THE TASK – Exact copies of all entries are expected.

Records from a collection
- - -
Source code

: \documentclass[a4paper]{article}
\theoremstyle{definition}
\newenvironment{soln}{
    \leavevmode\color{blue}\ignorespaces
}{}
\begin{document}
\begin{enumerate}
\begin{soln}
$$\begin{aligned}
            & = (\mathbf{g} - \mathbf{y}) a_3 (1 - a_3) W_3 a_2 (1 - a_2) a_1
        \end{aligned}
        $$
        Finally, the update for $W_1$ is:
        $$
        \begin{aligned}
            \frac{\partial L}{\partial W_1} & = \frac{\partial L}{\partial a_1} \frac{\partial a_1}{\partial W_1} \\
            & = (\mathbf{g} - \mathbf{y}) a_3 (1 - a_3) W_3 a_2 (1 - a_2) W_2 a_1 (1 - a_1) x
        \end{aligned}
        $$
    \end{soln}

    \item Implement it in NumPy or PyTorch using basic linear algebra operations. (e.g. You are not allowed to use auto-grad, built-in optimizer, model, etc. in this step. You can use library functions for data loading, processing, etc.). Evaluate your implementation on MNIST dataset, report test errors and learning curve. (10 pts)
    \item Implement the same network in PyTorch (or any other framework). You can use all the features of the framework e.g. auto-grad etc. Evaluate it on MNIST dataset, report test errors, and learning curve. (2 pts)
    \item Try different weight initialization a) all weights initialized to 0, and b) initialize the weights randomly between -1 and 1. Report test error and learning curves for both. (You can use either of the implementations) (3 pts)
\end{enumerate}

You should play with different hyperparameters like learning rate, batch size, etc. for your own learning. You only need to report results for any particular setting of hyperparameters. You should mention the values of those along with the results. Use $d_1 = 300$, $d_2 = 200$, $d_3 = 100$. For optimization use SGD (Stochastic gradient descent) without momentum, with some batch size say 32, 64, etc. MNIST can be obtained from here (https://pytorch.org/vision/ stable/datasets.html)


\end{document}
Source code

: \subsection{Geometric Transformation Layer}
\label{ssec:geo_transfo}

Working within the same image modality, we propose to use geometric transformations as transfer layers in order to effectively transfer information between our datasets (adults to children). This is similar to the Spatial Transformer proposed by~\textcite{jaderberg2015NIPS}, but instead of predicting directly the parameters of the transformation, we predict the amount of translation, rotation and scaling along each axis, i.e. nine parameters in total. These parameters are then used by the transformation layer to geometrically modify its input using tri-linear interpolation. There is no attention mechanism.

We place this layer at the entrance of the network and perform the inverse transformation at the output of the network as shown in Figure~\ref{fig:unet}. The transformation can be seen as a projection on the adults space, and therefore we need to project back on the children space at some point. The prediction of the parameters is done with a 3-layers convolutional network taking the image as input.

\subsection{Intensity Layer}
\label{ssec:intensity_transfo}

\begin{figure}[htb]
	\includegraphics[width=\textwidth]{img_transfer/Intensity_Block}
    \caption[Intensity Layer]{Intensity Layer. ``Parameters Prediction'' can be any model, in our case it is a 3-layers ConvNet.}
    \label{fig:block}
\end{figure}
- - -
SOLUTION –
Source code

: \documentclass[a4paper]{article}
\theoremstyle{definition}
\newenvironment{soln}{
    \leavevmode\color{blue}\ignorespaces
}{}
\begin{document}
\begin{enumerate}
\begin{soln}
$$\begin{aligned}
            & = (\mathbf{g} - \mathbf{y}) a_3 (1 - a_3) W_3 a_2 (1 - a_2) a_1
        \end{aligned}
        $$
        Finally, the update for $W_1$ is:
        $$
        \begin{aligned}
            \frac{\partial L}{\partial W_1} & = \frac{\partial L}{\partial a_1} \frac{\partial a_1}{\partial W_1} \\
            & = (\mathbf{g} - \mathbf{y}) a_3 (1 - a_3) W_3 a_2 (1 - a_2) W_2 a_1 (1 - a_1) x
        \end{aligned}
        $$
    \end{soln}

    \item Implement it in NumPy or PyTorch using basic linear algebra operations. (e.g. You are not allowed to use auto-grad, built-in optimizer, model, etc. in this step. You can use library functions for data loading, processing, etc.). Evaluate your implementation on MNIST dataset, report test errors and learning curve. (10 pts)
    \item Implement the same network in PyTorch (or any other framework). You can use all the features of the framework e.g. auto-grad etc. Evaluate it on MNIST dataset, report test errors, and learning curve. (2 pts)
    \item Try different weight initialization a) all weights initialized to 0, and b) initialize the weights randomly between -1 and 1. Report test error and learning curves for both. (You can use either of the implementations) (3 pts)
\end{enumerate}

You should play with different hyperparameters like learning rate, batch size, etc. for your own learning. You only need to report results for any particular setting of hyperparameters. You should mention the values of those along with the results. Use $d_1 = 300$, $d_2 = 200$, $d_3 = 100$. For optimization use SGD (Stochastic gradient descent) without momentum, with some batch size say 32, 64, etc. MNIST can be obtained from here (https://pytorch.org/vision/ stable/datasets.html)


\end{document}
Source code

: \subsection{Geometric Transformation Layer}
\label{ssec:geo_transfo}

Working within the same image modality, we propose to use geometric transformations as transfer layers in order to effectively transfer information between our datasets (adults to children). This is similar to the Spatial Transformer proposed by~\textcite{jaderberg2015NIPS}, but instead of predicting directly the parameters of the transformation, we predict the amount of translation, rotation and scaling along each axis, i.e. nine parameters in total. These parameters are then used by the transformation layer to geometrically modify its input using tri-linear interpolation. There is no attention mechanism.

We place this layer at the entrance of the network and perform the inverse transformation at the output of the network as shown in Figure~\ref{fig:unet}. The transformation can be seen as a projection on the adults space, and therefore we need to project back on the children space at some point. The prediction of the parameters is done with a 3-layers convolutional network taking the image as input.

\subsection{Intensity Layer}
\label{ssec:intensity_transfo}

\begin{figure}[htb]
	\includegraphics[width=\textwidth]{img_transfer/Intensity_Block}
    \caption[Intensity Layer]{Intensity Layer. ``Parameters Prediction'' can be any model, in our case it is a 3-layers ConvNet.}
    \label{fig:block}
\end{figure}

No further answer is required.